Of all the stony corals we can think of, no other species looks more like a fractal than Acropora monticulosa. In fact, Monticulosa looks so much like a fractal that you could be mistaken for thinking that someone had dropped a patch of fractal cauliflower in the ocean and colored it mild brown.
Monticulosa Acros are almost always a light brown, occasionally you can find specimens with the lightest pink tip, but these are rare and few between. Unlike many thin-branching species of stony corals. A. monticulosa grows so massively that there is simply no way you’ll ever be fragging it with your hand, using clippers, or anything but a hammer and chisel.
A. monticulosa is so massive at the base, and sharp at the ends, when we think of corals sinking from striking the reef, this is the species that comes to mind as breaching even the thickest wooden ship hulls.
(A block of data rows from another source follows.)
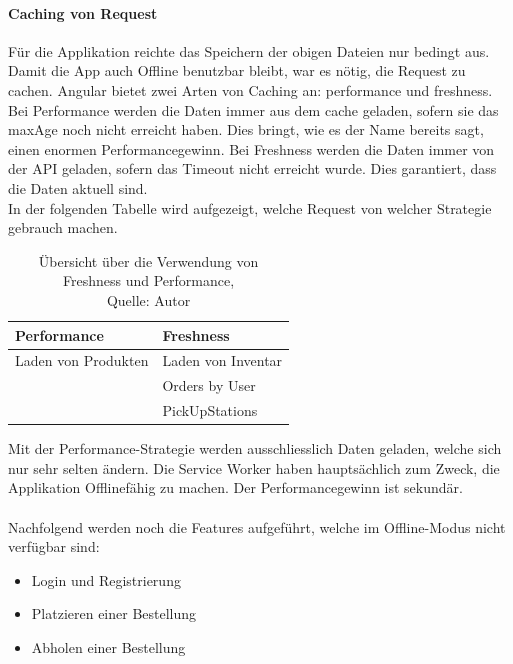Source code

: \paragraph{Caching von Request}
Für die Applikation reichte das Speichern der obigen Dateien nur bedingt aus. Damit die App auch Offline benutzbar bleibt, war es nötig, die Request zu cachen. Angular bietet zwei Arten von Caching an: performance und freshness. Bei Performance werden die Daten immer aus dem cache geladen, sofern sie das maxAge noch nicht erreicht haben. Dies bringt, wie es der Name bereits sagt, einen enormen Performancegewinn. Bei Freshness werden die Daten immer von der API geladen, sofern das Timeout nicht erreicht wurde. Dies garantiert, dass die Daten aktuell sind. \\
In der folgenden Tabelle wird aufgezeigt, welche Request von welcher Strategie gebrauch machen. 

\begin{table}[H]
	\setlength\extrarowheight{2pt} %
	\begin{tabularx}{\textwidth}{|X|l|}
		\hline
		\textbf{Performance} & \textbf{Freshness} \\
		\hline
		Laden von Produkten& Laden von Inventar\\
		\hline
		& Orders by User\\
		\hline
		& PickUpStations\\
		\hline
	\end{tabularx} 
	\caption[Übersicht über die Verwendung von Freshness und Performance]{Übersicht über die Verwendung von Freshness und Performance,\\ Quelle: Autor}
\end{table}\label{performanceFreshness}
Mit der Performance-Strategie werden ausschliesslich Daten geladen, welche sich nur sehr selten ändern. Die Service Worker haben hauptsächlich zum Zweck, die Applikation Offlinefähig zu machen. Der Performancegewinn ist sekundär. \\\\
Nachfolgend werden noch die Features aufgeführt, welche im Offline-Modus nicht verfügbar sind: 
\begin{itemize}
	\item Login und Registrierung
	\item Platzieren einer Bestellung
	\item Abholen einer Bestellung
\end{itemize}

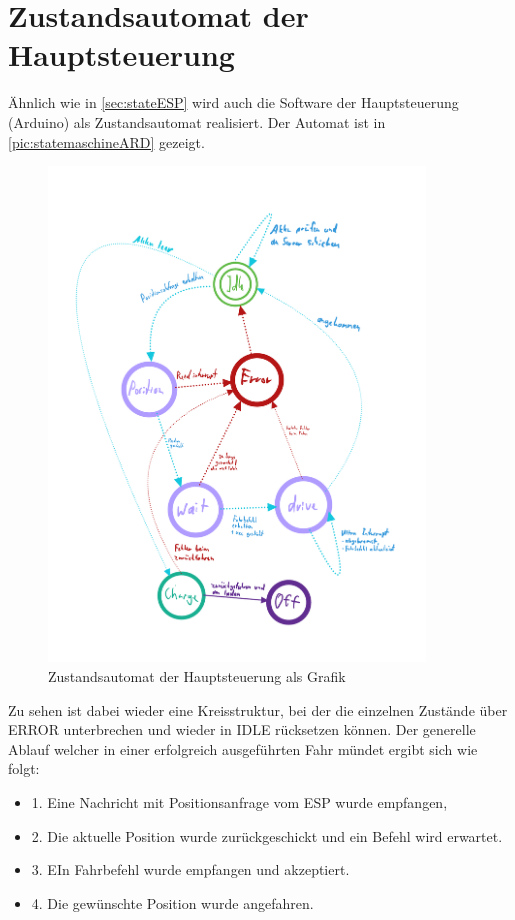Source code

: \section{Zustandsautomat der Hauptsteuerung}
\label{sec:stateARD}
Ähnlich wie in \autoref{sec:stateESP} wird auch die Software der Hauptsteuerung (Arduino) als Zustandsautomat realisiert. 
Der Automat ist in \autoref{pic:statemaschineARD} gezeigt.

\begin{figure}[h]
	\begin{center}
		\includegraphics[width=10cm]{stateMaschineARD.pdf}
		\caption{\label{pic:statemaschineARD}Zustandsautomat der Hauptsteuerung als Grafik}
	\end{center}
\end{figure}
\newpage
Zu sehen ist dabei wieder eine Kreisstruktur, bei der die einzelnen Zustände über ERROR unterbrechen und wieder in IDLE rücksetzen können. Der generelle Ablauf welcher in einer erfolgreich ausgeführten Fahr mündet ergibt sich wie folgt:

\begin{center}
	\begin{itemize}
		\item 1. Eine Nachricht mit Positionsanfrage vom ESP wurde empfangen,
		\item 2. Die aktuelle Position wurde zurückgeschickt und ein Befehl wird erwartet.
		\item 3. EIn Fahrbefehl wurde empfangen und akzeptiert.
		\item 4. Die gewünschte Position wurde angefahren.
	\end{itemize}
\end{center}

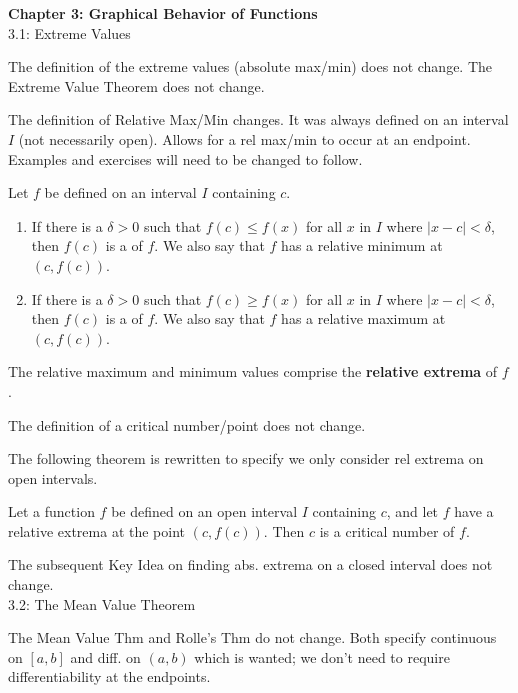 \documentclass{article}
\begin{document}
\noindent\large\textbf{Chapter 3: Graphical Behavior of Functions}\normalsize\\

3.1: Extreme Values

The definition of the extreme values (absolute max/min) does not change. The Extreme Value Theorem does not change.

The definition of Relative Max/Min changes. It was always defined on an interval $I$ (not necessarily open).  Allows for a rel max/min to occur at an endpoint. Examples and exercises will need to be changed to follow.

%
{Let $f$ be defined on an interval $I$ containing $c$. 
		\begin{enumerate}
		\item	If there is a $\delta>0$ such that $f(c) \leq f(x)$ for all $x$ in $I$ where $|x-c|<\delta$, then $f(c)$ is a  of $f$. We also say that $f$ has a relative minimum at $(c,f(c))$. 
		
		\item	If there is a $\delta>0$ such that $f(c) \geq f(x)$ for all $x$ in $I$ where $|x-c|<\delta$, then $f(c)$ is a  of $f$. We also say that $f$ has a relative maximum at $(c,f(c))$. 
		\end{enumerate}
		
The relative maximum and minimum values comprise the \textbf{relative extrema} of $f$.
}

The definition of a critical number/point does not change. 

The following theorem is rewritten to specify we only consider rel extrema on open intervals.

{Let a function $f$ be defined on an open interval $I$ containing $c$, and let $f$ have a relative extrema at the point $(c,f(c))$. Then $c$ is a critical number of $f$.
}

The subsequent Key Idea on finding abs. extrema on a closed interval does not change.\\


3.2: The Mean Value Theorem

The Mean Value Thm and Rolle's Thm do not change. Both specify continuous on $[a,b]$ and diff. on $(a,b)$ which is wanted; we don't need to require differentiability at the endpoints. \\
\end{document}
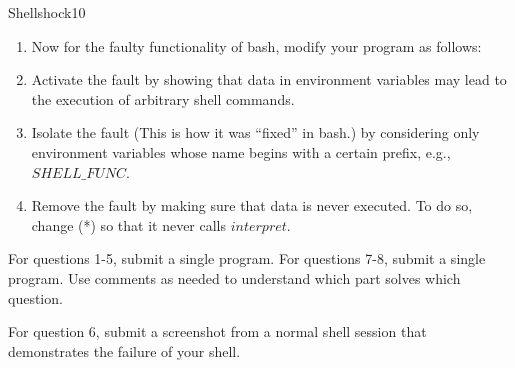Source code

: \documentclass[a4paper]{article}
\begin{document}
\begin{problem}{Shellshock}{10}
\begin{enumerate}
\item Now for the faulty functionality of bash, modify your program as follows:

\item Activate the fault by showing that data in environment variables may lead to the execution of arbitrary shell commands.

\item Isolate the fault (This is how it was ``fixed'' in bash.) by considering only environment variables whose name begins with a certain prefix, e.g., $SHELL\_FUNC$.

\item Remove the fault by making sure that data is never executed.
To do so, change (*) so that it never calls $interpret$.
\end{enumerate}

For questions 1-5, submit a single program.
For questions 7-8, submit a single program.
Use comments as needed to understand which part solves which question.

For question 6, submit a screenshot from a normal shell session that demonstrates the failure of your shell.
\end{problem}
\end{document}

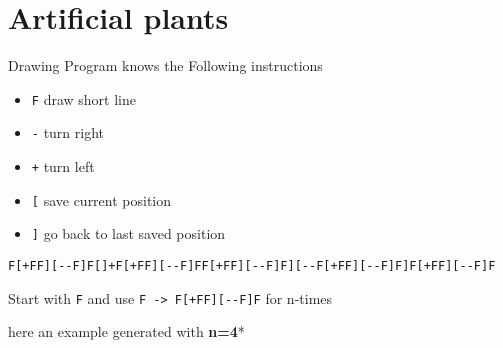 \documentclass[
]{article}
\author{}
\date{}
\providecommand{\tightlist}{%
  \setlength{\itemsep}{0pt}\setlength{\parskip}{0pt}}
\begin{document}
\hypertarget{artificial-plants}{%
\section{Artificial plants}\label{artificial-plants}}

Drawing Program knows the Following instructions

\begin{itemize}
\tightlist
\item
  \texttt{F} draw short line
\item
  \texttt{-} turn right
\item
  \texttt{+} turn left
\item
  \texttt{{[}} save current position
\item
  \texttt{{]}} go back to last saved position
\end{itemize}

\texttt{F{[}+FF{]}{[}-\/-F{]}F{[}{]}+F{[}+FF{]}{[}-\/-F{]}FF{[}+FF{]}{[}-\/-F{]}F{]}{[}-\/-F{[}+FF{]}{[}-\/-F{]}F{]}F{[}+FF{]}{[}-\/-F{]}F}

Start with \texttt{F} and use
\texttt{F\ -\textgreater{}\ F{[}+FF{]}{[}-\/-F{]}F} for n-times

here an example generated with \textbf{n=4}*
\end{document}
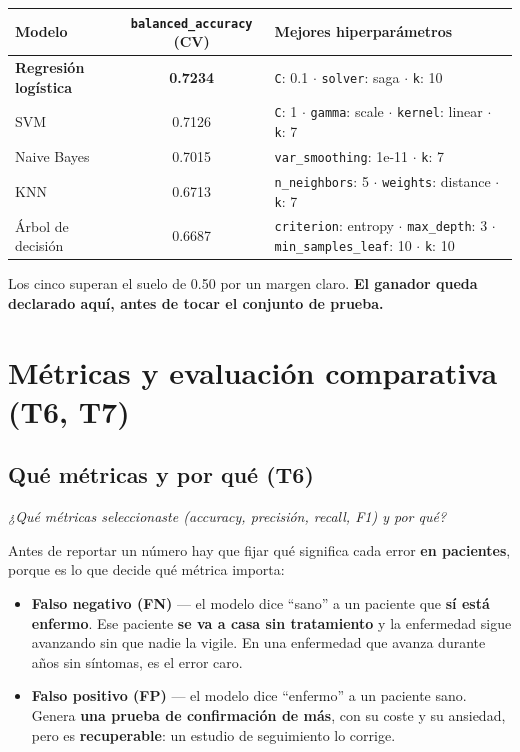 \documentclass[10pt,a4paper]{article}
\begin{document}
\begin{table}[H]
\footnotesize
\begin{tabularx}{\textwidth}{@{}l c X@{}}
\toprule
\textbf{Modelo} & \textbf{\texttt{balanced\_accuracy} (CV)} & \textbf{Mejores hiperparámetros} \\
\midrule
\textbf{Regresión logística} & \textbf{0.7234} & \texttt{C}: 0.1 $\cdot$ \texttt{solver}: saga $\cdot$ \texttt{k}: 10 \\
SVM & 0.7126 & \texttt{C}: 1 $\cdot$ \texttt{gamma}: scale $\cdot$ \texttt{kernel}: linear $\cdot$ \texttt{k}: 7 \\
Naive Bayes & 0.7015 & \texttt{var\_smoothing}: 1e-11 $\cdot$ \texttt{k}: 7 \\
KNN & 0.6713 & \texttt{n\_neighbors}: 5 $\cdot$ \texttt{weights}: distance $\cdot$ \texttt{k}: 7 \\
Árbol de decisión & 0.6687 & \texttt{criterion}: entropy $\cdot$ \texttt{max\_depth}: 3 $\cdot$ \texttt{min\_samples\_leaf}: 10 $\cdot$ \texttt{k}: 10 \\
\bottomrule
\end{tabularx}
\end{table}

Los cinco superan el suelo de 0.50 por un margen claro. \textbf{El ganador queda declarado aquí, antes de tocar el conjunto de prueba.}

\section{Métricas y evaluación comparativa (T6, T7)}

\subsection{Qué métricas y por qué (T6)}

\textit{¿Qué métricas seleccionaste (accuracy, precisión, recall, F1) y por qué?}

Antes de reportar un número hay que fijar qué significa cada error \textbf{en pacientes}, porque es lo que decide qué métrica importa:

\begin{itemize}
\item \textbf{Falso negativo (FN)} --- el modelo dice ``sano'' a un paciente que \textbf{sí está enfermo}. Ese paciente \textbf{se va a casa sin tratamiento} y la enfermedad sigue avanzando sin que nadie la vigile. En una enfermedad que avanza durante años sin síntomas, es el error caro.
\item \textbf{Falso positivo (FP)} --- el modelo dice ``enfermo'' a un paciente sano. Genera \textbf{una prueba de confirmación de más}, con su coste y su ansiedad, pero es \textbf{recuperable}: un estudio de seguimiento lo corrige.
\end{itemize}
\end{document}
If you were to wipe out surfing on a reef, you would rather run into cat’s paw acropora or stout-branching Pocillopora than this species as at least the former might break and give after a certain amount of force, whereas monticulosa is sure to simply strip away your delicate flesh.
Almost no other species of Acro looks quite like the pyramidal shaped branches of Acropora monticulosa. Sometimes you might see a particularly thick branching A. gemmifera, but next to Monticulosa the branches of gemmifera are particularly anemic.
Even if you wanted to grow Acropora monticulosa in a home aquarium, it only grows in shallow, wave-washed reef zones so you would have to pound it with so much flow and light that hardly no other corals could survive alongside it. This species is quite a looker when it gets to large size so it would be particularly well suited for display in large public aquarium reef tanks.